Geni.com does not support scientific genealogy, but so far, no vendor does.
Suppose you are a relatively serious traditional genealogist who uses geni.com
to keep your research. Right now, that is a very odd assumption, most
self-described professional genealogists
look down on all social genealogy
sites, but let's assume that for a moment. Your carefully researched and
meticulously sourced genealogy is on Geni.com. It will only be a matter of time before your tree makes
contact with the Borg Tree and is assimilated into it.
There may be Geni.com users that look forward to being assimilated, that
magical moment on which the number of their geni.com relatives jumps from a few
dozen to many millions.
However, as a serious genealogist, even as a somewhat serious genealogist, you should be
horrified at the prospect of joining the Geni.com Collective. One obvious issue
is that you do not know whether the data added by others is correct, but that is
not your only concern. A lot of the data
on the alleged ancestors your work suddenly connects to might very well be correct, but those
profiles were not added by you, and aren't under your control. Others can and
will change those profiles when they see fit, without bothering to consult you
about it.
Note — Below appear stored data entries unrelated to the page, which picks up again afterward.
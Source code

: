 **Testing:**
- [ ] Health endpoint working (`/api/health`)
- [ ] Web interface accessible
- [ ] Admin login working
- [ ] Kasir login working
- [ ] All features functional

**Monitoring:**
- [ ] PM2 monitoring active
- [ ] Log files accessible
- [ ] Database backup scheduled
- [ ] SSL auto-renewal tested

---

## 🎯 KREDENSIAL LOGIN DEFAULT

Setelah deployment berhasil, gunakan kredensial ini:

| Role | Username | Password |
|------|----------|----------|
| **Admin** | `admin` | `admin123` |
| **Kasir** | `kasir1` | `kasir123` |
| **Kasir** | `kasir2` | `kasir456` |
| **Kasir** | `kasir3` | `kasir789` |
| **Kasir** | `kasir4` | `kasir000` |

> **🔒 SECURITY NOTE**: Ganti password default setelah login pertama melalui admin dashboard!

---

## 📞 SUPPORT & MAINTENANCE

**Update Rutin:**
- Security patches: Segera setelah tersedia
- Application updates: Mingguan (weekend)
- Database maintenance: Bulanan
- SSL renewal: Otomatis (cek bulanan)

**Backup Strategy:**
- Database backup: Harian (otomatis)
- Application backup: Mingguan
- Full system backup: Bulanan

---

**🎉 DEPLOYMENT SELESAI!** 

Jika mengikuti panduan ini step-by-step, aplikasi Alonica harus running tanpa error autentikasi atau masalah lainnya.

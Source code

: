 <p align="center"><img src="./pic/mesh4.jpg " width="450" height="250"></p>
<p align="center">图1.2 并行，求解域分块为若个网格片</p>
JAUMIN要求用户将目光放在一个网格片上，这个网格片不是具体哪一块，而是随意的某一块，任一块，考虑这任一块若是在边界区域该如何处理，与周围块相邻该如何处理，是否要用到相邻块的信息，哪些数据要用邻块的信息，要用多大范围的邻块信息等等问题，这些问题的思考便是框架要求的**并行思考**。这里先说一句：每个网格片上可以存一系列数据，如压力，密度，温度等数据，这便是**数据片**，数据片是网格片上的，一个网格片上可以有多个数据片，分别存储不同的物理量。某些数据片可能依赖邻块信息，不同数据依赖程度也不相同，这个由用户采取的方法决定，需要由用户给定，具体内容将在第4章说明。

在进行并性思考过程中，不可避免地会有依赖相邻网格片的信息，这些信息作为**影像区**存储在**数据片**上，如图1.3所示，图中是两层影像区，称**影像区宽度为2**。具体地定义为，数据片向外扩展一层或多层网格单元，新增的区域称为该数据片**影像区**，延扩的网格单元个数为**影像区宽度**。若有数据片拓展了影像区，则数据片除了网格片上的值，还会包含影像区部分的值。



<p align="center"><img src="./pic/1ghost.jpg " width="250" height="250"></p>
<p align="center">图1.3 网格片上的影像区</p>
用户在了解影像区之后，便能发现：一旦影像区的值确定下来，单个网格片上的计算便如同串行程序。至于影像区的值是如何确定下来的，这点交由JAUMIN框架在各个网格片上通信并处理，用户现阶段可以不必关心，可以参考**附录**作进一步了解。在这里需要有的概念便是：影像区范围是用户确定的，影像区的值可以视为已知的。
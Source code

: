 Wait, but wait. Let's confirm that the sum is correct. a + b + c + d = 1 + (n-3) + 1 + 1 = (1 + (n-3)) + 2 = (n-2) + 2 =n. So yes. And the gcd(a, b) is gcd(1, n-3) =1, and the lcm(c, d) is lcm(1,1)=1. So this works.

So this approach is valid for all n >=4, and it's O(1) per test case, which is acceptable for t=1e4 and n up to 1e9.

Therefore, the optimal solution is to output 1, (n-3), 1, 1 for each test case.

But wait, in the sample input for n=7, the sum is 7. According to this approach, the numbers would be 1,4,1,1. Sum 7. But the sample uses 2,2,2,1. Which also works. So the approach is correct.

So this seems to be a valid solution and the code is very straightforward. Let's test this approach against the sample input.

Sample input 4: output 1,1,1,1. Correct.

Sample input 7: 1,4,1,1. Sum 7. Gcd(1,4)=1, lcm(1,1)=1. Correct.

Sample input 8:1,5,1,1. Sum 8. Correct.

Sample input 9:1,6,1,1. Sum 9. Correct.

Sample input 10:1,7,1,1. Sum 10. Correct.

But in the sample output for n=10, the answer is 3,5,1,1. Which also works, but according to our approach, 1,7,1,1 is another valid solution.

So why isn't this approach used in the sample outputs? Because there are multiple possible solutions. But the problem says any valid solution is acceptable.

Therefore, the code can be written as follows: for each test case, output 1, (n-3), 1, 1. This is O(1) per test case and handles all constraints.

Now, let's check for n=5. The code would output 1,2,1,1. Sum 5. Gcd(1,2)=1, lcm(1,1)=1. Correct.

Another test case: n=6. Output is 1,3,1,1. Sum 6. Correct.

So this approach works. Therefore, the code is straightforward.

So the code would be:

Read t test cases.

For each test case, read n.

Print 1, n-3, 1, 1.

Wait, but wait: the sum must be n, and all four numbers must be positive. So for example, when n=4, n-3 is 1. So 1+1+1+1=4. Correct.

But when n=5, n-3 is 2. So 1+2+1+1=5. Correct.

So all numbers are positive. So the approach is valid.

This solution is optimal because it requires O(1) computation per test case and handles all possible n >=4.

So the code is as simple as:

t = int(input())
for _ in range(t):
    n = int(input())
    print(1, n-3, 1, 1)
There's no use complaining about it, that's how geniology works.
Individuals become part of the collective to serve the system, and the system
serves that collective.
Individuals become part of the collective to serve the system, and the system serves that collective.
To make matters worse, there even is a small group of geniologists who
deliberately add fantastical lines for which expressions such as highly doubtful
are utterly insufficient, they do thing so far beyond the genealogical pale that we need to
resort to allusions such as The Da Vinci Code. It is a great novel,
based on intriguing theories, but the fantastical lines presented in it have
nothing to do with sound genealogical research.
This particular group of Geni.com users is hell-bent on connecting everyone to the families of
christian mythology. They don't care the lines were made up. They don't care
that mythology isn't genealogy. They don't care
that most users do not share their religion. They do not care that even those who do share
their religion generally do not share their belief in those lines. They don't
care that no church agrees with them. They don't care
that professional genealogists don't agree with what they are doing. They
desire to prove
that everyone is connected to Adam, and Geni.com lets them do it.
No matter how good your own research is, the moment your research is assimilated into the Borg Tree, your geniology becomes the laughing stock of your genealogical friends.
When your tree is assimilated into the Borg Tree, you are likely to find several fantastical lines that connect to christian mythology, and you will be unable to either remove those lines or disconnect your genealogical research from it. No matter how good your own research is, the moment your research is assimilated into the Borg Tree, your geniology becomes the laughing stock of your genealogical friends.
Another major problem with geniology is that isn't consistent. Geni.com does offer some consistency checks. Add a birth date that is before the death date, and geni.com will show a question mark inside a circle on top of the bottom left corner of the record - but having question marks in your geniology does not stop it from being assimilated into the Borg Tree. Geni.com does offer some consistency checks, but consistency check aren't Geni.com strongest feature. Geni.com does not complain about children born after their parents died. Geni.com does not even complain about parents that were born after their children died. Here's an idea for a Geni.com quiz: the Borg Tree consists of millions of profiles, guess how many inconsistencies it contains…
Geni.com is a web site where everyone can be a geniologist, but no one is allowed to be a genealogist. You will be assimilated. Resistance is futile.
Geni.com is all about geniology. Geni.com is a web site where everyone can be a geniologist, but no one is allowed to be a genealogist. You will be assimilated. Resistance is futile.
Geni has introduced a page displaying Borg Tree assimilation statistics.